Il loro calore può essere così recuperato e rimesso in circolo gratuitamente attraverso l'apposito sistema di regolazione termica gestito via Internet. L'invenzione di Benoit oggi riscalda 100 alloggi sociali a Parigi, ma altri 350 radiatori intelligenti sono in procinto di iniziare il loro secondo inverno.

Un'alternativa ai data center così come li conosciamo. Per evitare il surriscaldamento, l'idea è quella di “allocare la capacità di calcolo della città e quindi riscaldare gli appartamenti attraverso il calore generato dagli speciali processori”. Ciò consentirebbe a Q.rad, secondo le stime di Paul Benoit, di avere un impatto ambientale quattro volte inferiore a quella dei data center attuali. Senza contare che si tratta di una soluzione ecologica ed economica, visto che il calore è gratuito per gli utenti in possesso di Q.rad.

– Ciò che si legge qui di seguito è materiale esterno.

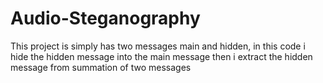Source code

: # Audio-Steganography
This project is simply has two messages main and hidden, in this code i hide the hidden message into the main message then i extract the hidden message from summation of two messages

Un anno dopo la sua introduzione, Qarnot Computing, la start-up fondata da Benoit, ha iniziato a guardare anche all'estero. L'azienda, sostenuta dal programma Horizon 2020 dell'Unione europea, sta cercando di trovare altre soluzioni che vadano oltre il riscaldamento, con funzionalità integrate di automazione domestica come, ad esempio, i sensori per la misurazione della qualità dell'aria.

Purtroppo, Q.rad non è disponibile per la vendita ai privati. Almeno, non ancora.